Baseball Season: Rite of Spring on Our Field of Dreams
According to the calendar makers, the first day of spring is March 20; but in the American culture the first day of spring is opening day of baseball.
That is when the nation throws off its winter Angst and returns to its love affair with what David Halberstam calls “the perfect game.”
My wife and I went to opening day at Dodger Stadium a week ago with our older son and his two sons. That game by now, of course, is history, but I’d like to add my belated comment to those of our sports oracles before it fades from memory.
It was not an auspicious beginning (the Dodgers lost 8 to 1). The San Francisco Giants took an early lead, and after giving up seven hits and three runs in 2 2/3 innings the promising young pitcher Ramon Martinez was yanked with the bases loaded. (By that time I was thinking the Dodgers ought to bring in Roger the peanut vendor, who can throw strikes behind his back.)
The Dodgers’ fortunes went downhill from there. In the fifth inning the Giants scored five runs. At the traditional break in the seventh inning, those who remained in the stands stood and doggedly sang “Take Me Out to the Ballgame,” our unofficial national anthem.
We stayed to the end, not expecting any miracle, but simply paying our respects to the game and the home team, win or lose. Any city’s support of its home team is a curious phenomenon; however much we may despair of our hometowns we love our baseball teams.
As the character Terence Mann says in “Field of Dreams,” “The one constant throughout the years has been baseball. . . . This field is part of the past. It reminds us of what has been and will be again. . . . “
It was the 30th anniversary of the Dodgers’ tenure at Dodger Stadium. It is already heavy with history. Before the game several players from the early days were introduced to the crowd--among them Maury Wills, Duke Snyder, Wally Moon; they were all gray.
Wills, who stole 104 bases that first season in Dodger Stadium; Snyder, a hairy-armed outfielder who could throw a runner out at home or belt a pitch over the fence; Moon, who hit those towering home runs over the “Chinese wall” when the Dodgers were playing in the Coliseum.
It was not a sunny day. The sky was a bright pearly gray, with a threat of rain. The playing field was as green as an Irish valley, mowed in a basket weave. Thanks to the winter rains the surrounding hills looked like broccoli. The base paths were ochre.
Before the game a meld of high school bands marched and oompahed and Nell Carter sang the “Star-Spangled Banner” without flimflam, hitting “land of the free” with room to spare.

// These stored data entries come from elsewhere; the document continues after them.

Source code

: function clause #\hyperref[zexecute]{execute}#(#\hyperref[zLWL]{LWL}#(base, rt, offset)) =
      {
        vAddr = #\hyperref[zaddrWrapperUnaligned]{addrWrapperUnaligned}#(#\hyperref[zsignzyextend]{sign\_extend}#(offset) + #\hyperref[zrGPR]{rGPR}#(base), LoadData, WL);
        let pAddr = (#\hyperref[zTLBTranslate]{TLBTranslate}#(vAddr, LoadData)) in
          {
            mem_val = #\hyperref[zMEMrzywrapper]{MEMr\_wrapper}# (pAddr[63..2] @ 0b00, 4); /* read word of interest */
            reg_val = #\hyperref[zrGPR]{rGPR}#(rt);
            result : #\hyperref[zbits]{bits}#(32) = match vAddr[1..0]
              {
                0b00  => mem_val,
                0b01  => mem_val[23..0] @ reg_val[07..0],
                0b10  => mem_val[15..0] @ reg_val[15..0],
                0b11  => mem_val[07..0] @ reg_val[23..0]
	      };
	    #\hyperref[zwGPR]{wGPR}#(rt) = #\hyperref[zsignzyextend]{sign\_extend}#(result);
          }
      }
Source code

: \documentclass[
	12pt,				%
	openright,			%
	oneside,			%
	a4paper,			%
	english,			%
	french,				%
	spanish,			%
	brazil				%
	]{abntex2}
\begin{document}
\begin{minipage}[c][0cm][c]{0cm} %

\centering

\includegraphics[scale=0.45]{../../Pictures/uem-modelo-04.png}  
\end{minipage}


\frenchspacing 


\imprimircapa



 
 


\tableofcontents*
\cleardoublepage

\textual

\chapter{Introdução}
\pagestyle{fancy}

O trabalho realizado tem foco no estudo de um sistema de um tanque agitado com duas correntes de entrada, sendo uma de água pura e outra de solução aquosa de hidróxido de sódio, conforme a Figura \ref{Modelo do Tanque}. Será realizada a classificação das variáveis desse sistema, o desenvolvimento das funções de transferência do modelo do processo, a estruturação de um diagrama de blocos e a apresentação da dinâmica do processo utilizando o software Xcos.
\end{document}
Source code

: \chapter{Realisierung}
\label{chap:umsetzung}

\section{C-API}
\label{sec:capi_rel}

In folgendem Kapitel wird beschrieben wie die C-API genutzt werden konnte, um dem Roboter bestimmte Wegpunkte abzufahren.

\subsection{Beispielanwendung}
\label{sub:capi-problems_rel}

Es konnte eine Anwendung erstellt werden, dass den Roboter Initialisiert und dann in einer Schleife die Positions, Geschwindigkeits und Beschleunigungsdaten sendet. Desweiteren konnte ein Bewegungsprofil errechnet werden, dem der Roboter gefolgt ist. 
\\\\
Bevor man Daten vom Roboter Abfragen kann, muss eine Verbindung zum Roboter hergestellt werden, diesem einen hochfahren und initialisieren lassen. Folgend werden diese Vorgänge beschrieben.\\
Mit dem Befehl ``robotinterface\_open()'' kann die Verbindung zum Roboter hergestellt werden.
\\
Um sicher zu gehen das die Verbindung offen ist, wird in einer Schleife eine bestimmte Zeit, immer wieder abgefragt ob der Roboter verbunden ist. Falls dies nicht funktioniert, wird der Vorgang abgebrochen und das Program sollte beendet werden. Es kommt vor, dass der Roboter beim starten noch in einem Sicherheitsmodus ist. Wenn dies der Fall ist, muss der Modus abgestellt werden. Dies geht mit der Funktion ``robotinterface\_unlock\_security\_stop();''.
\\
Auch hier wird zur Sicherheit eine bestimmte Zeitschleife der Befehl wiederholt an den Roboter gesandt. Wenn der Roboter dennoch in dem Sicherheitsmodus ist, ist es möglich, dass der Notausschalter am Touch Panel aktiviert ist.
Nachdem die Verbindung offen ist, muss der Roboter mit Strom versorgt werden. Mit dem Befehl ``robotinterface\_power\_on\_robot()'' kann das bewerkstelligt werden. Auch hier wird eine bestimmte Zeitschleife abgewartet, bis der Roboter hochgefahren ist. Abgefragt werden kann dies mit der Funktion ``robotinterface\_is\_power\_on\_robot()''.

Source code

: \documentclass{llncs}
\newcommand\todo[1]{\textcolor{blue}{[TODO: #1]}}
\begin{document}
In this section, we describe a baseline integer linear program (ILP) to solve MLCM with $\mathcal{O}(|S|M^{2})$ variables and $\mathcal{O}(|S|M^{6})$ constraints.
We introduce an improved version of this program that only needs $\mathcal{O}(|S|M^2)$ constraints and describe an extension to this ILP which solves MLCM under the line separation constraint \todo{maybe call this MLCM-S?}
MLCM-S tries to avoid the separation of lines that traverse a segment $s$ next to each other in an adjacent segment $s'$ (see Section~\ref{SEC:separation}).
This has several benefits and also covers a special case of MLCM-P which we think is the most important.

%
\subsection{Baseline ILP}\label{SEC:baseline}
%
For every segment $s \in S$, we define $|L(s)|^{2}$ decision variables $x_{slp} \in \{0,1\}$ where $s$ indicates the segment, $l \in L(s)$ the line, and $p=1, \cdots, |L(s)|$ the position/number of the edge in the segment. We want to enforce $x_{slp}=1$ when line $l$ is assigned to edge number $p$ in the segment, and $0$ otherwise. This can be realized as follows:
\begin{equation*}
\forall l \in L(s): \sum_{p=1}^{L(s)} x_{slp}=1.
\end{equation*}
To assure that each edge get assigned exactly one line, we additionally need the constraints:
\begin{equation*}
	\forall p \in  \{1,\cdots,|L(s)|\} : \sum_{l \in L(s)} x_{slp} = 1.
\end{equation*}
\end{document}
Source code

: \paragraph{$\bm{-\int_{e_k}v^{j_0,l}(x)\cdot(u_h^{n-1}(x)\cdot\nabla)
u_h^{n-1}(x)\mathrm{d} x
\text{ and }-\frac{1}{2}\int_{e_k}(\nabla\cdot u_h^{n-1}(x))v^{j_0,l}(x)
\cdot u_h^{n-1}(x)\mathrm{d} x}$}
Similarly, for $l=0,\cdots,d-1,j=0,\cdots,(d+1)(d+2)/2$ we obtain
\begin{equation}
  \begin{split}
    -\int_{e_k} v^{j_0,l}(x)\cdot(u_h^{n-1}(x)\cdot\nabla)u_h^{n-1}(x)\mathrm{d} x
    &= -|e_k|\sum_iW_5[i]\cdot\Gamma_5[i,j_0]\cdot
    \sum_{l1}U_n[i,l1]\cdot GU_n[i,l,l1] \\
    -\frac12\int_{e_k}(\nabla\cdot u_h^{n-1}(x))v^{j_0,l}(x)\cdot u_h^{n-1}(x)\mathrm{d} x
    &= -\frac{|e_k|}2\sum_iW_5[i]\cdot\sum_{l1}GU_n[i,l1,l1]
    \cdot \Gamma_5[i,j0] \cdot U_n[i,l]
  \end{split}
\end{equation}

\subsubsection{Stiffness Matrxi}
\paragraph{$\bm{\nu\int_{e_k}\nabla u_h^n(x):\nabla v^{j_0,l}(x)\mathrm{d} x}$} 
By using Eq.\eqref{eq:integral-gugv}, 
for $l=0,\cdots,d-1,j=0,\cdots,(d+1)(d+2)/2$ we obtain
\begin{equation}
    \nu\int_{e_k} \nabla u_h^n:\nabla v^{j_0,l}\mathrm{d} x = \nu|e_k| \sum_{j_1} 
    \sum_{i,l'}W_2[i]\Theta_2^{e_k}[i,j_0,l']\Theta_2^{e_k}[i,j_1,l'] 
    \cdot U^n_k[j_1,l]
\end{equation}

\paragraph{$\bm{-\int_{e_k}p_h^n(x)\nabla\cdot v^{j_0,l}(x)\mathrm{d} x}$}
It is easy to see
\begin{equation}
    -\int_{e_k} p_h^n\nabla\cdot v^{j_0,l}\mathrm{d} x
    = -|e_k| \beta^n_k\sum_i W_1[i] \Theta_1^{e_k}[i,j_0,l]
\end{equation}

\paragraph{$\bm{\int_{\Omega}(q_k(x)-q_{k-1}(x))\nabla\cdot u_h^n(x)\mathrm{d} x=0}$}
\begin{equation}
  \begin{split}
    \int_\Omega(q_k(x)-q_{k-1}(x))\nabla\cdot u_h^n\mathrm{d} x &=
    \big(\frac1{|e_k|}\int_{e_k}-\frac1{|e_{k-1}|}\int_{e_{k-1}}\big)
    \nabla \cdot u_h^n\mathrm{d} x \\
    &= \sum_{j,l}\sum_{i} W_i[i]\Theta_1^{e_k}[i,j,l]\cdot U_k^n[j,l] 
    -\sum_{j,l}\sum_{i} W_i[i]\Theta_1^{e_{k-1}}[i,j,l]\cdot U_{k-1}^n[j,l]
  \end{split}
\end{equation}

The 50,000 spectators looked like confetti in the stands. An airplane flew over, dragging a sign that said: HOLLYWOOD TROPICANA. MUDWRESTLING TONIGHT. It was ironic, I thought, that the nation’s sleaziest sport should be promoted at its noblest.
Except for infants, there were few children in the stands. It was a school day. But we saw several men in business suits, obviously playing hooky from their desks. One of them happened to come climbing up our aisle in the middle of the second inning. It was Zev Yaroslavsky, the city councilman. He said he wasn’t leaving. Probably just going to get a hot dog, like everybody else.
In “Field of Dreams” Shoeless Joe Jackson says, “It’s a game . . . The sounds . . . the smells. . . . “
The organist played tirelessly throughout the game, though she found few occasions for playing the spirited “Charge,” usually offered when the Dodgers have runners on base and a long-ball hitter is at bat.
There was the familiar aroma of pickle and onion and hot dog and beer. My wife says most people came to the ballgame to eat. She may be right.
One thing about baseball never changes. The grace of the players. They are superb athletes, every one. You can’t make it in the big leagues if you aren’t. In one of his team’s few picture-book moments Dodger first baseman Kal Daniels, after putting out the batter, threw out a runner at third base. That throw was art--not to mention the third baseman’s skill in catching the ball and tagging the runner. Ballet dancers are not called on to do anything harder.
One ought also to mention the eye of the umpire, who called the runner out. Whether he was right or wrong nobody knows; or, in the long run, cares. Baseball has not descended, as football recently did, to the instant replay, using video to second-guess the umpire’s ruling. Baseball is the last refuge of belief in the human being.
By the way, Zev left in the eighth inning. So did almost everybody else.
But remember: what has been will be again.